*WHAT THIS TASK INVOLVES:*
Look through the material below and copy every line containing the word "with".

──────── RECORDED DATA ────────

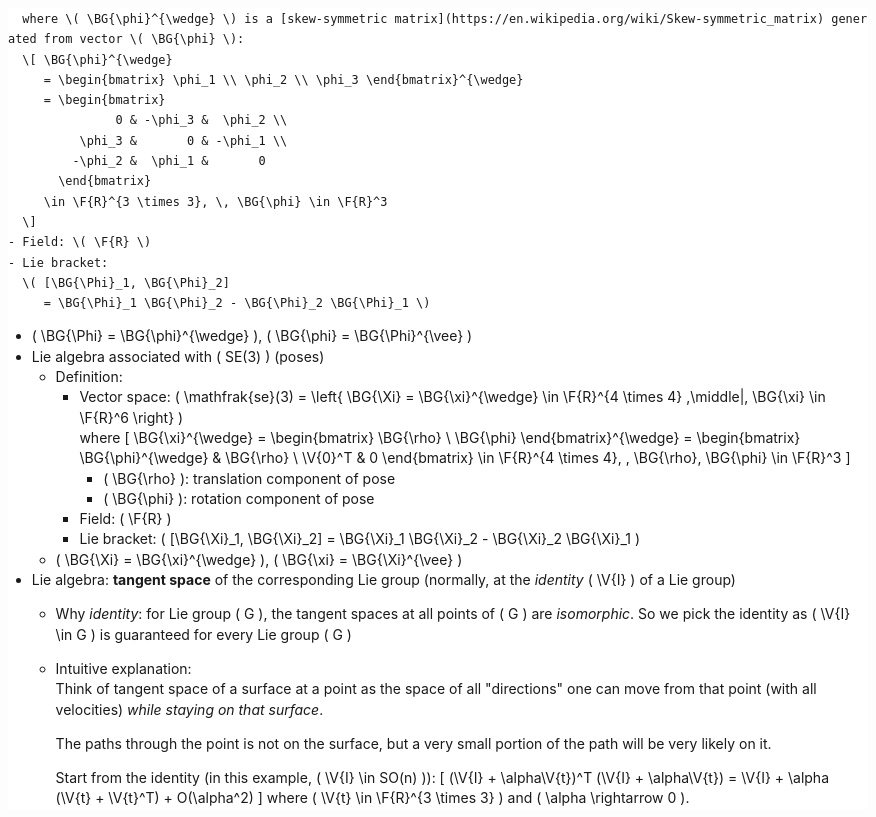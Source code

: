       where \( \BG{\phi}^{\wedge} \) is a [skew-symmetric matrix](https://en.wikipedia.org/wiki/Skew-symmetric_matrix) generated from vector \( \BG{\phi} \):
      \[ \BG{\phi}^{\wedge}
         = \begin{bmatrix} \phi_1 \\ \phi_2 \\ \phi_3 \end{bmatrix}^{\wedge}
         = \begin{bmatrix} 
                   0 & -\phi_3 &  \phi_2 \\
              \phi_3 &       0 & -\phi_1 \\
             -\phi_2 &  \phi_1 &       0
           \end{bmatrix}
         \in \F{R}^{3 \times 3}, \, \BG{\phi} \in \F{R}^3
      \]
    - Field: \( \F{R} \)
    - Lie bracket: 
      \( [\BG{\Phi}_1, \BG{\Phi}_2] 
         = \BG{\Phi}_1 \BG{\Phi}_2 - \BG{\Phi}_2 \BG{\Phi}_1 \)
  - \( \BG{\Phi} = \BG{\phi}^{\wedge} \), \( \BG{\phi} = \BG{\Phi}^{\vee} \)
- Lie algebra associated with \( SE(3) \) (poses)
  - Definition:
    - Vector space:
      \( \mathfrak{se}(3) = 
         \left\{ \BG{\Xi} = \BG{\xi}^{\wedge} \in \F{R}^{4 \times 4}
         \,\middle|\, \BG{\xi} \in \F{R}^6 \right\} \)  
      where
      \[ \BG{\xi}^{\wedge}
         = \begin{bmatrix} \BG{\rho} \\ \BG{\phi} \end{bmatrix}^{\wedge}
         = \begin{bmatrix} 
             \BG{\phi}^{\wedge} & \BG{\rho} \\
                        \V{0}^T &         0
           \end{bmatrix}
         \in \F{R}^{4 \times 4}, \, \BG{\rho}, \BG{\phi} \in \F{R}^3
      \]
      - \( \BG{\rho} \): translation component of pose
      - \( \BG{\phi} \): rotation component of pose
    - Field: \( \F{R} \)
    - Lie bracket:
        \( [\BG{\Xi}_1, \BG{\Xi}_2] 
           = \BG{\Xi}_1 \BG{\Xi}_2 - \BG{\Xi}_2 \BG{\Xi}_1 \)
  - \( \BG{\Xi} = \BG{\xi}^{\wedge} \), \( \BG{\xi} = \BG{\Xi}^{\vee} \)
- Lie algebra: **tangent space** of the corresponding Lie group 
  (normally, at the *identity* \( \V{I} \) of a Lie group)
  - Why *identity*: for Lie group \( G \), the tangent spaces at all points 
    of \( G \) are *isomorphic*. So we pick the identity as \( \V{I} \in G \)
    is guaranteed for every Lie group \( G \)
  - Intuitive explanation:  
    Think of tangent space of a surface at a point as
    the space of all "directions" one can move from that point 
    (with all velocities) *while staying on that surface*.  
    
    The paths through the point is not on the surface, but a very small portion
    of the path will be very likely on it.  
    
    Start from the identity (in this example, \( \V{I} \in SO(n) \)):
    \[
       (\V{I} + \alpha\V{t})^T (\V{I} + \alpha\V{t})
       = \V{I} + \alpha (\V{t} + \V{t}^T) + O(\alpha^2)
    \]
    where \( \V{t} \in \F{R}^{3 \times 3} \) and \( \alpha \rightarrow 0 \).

────────
──────── RECORDED DATA ────────

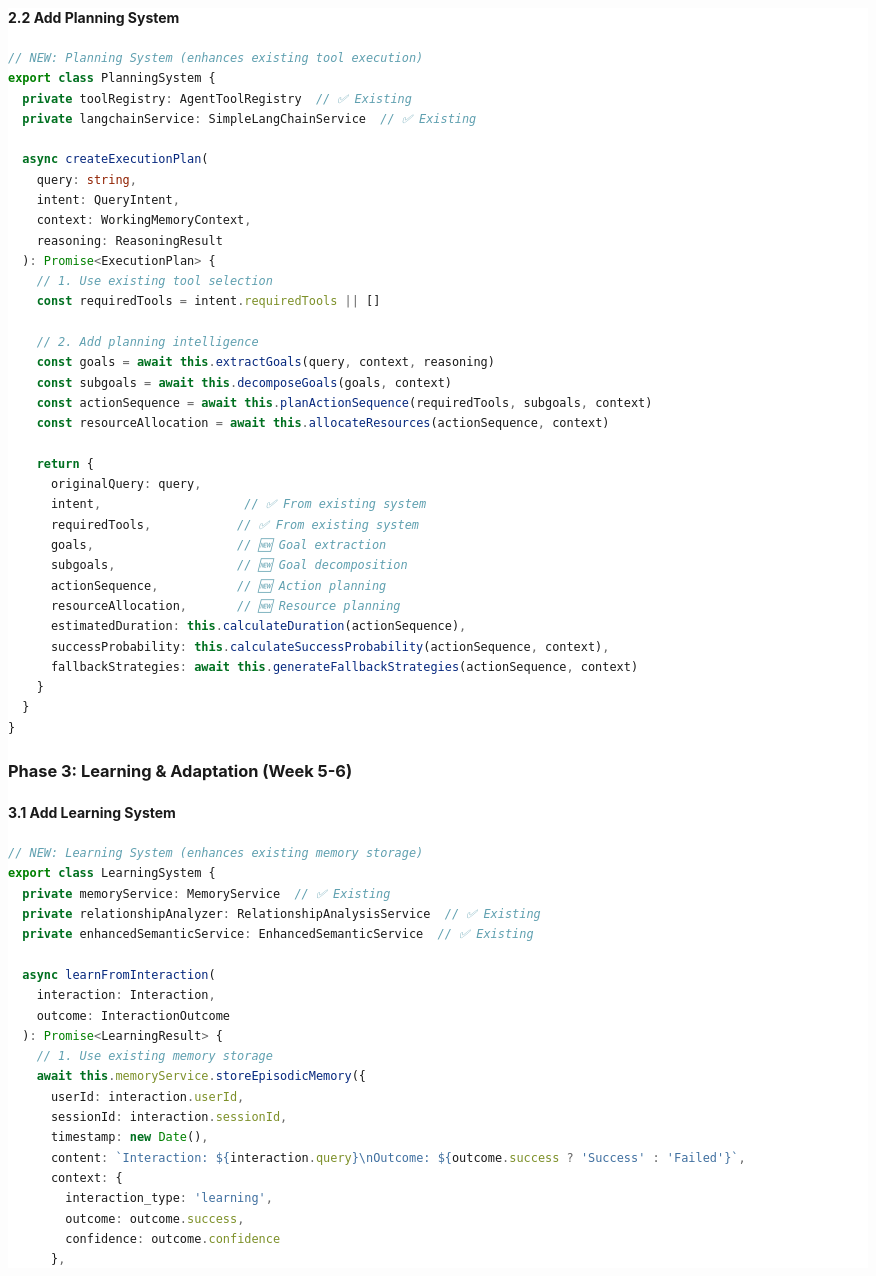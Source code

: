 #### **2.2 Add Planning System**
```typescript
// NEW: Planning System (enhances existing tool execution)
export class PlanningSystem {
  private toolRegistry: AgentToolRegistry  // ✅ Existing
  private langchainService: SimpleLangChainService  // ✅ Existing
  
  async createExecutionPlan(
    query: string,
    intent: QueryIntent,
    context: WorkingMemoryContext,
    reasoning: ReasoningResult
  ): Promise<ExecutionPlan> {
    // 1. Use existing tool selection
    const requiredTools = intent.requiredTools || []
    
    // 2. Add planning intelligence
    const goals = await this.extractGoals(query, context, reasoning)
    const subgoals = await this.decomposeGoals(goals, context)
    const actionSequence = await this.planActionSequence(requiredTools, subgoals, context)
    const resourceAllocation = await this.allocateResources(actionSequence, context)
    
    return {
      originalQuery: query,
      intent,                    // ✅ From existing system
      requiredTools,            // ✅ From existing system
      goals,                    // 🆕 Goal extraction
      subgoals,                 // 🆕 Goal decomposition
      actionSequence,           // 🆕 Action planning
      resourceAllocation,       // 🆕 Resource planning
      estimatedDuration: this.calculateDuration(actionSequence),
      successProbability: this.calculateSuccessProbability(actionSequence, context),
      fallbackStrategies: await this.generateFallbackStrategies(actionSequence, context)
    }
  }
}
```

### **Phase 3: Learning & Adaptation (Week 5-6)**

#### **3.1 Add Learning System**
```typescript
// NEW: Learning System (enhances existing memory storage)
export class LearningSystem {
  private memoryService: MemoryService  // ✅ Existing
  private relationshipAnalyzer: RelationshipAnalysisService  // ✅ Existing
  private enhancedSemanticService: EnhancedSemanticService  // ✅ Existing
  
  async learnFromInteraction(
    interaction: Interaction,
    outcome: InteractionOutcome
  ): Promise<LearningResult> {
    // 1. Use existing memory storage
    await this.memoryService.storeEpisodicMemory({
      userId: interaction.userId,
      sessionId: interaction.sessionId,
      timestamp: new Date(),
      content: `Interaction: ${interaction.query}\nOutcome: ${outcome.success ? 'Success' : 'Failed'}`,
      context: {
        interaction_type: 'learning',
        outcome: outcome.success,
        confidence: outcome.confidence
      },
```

────────

*YOUR RESPONSE:*
- Lie algebra associated with \( SE(3) \) (poses)
    (with all velocities) *while staying on that surface*.  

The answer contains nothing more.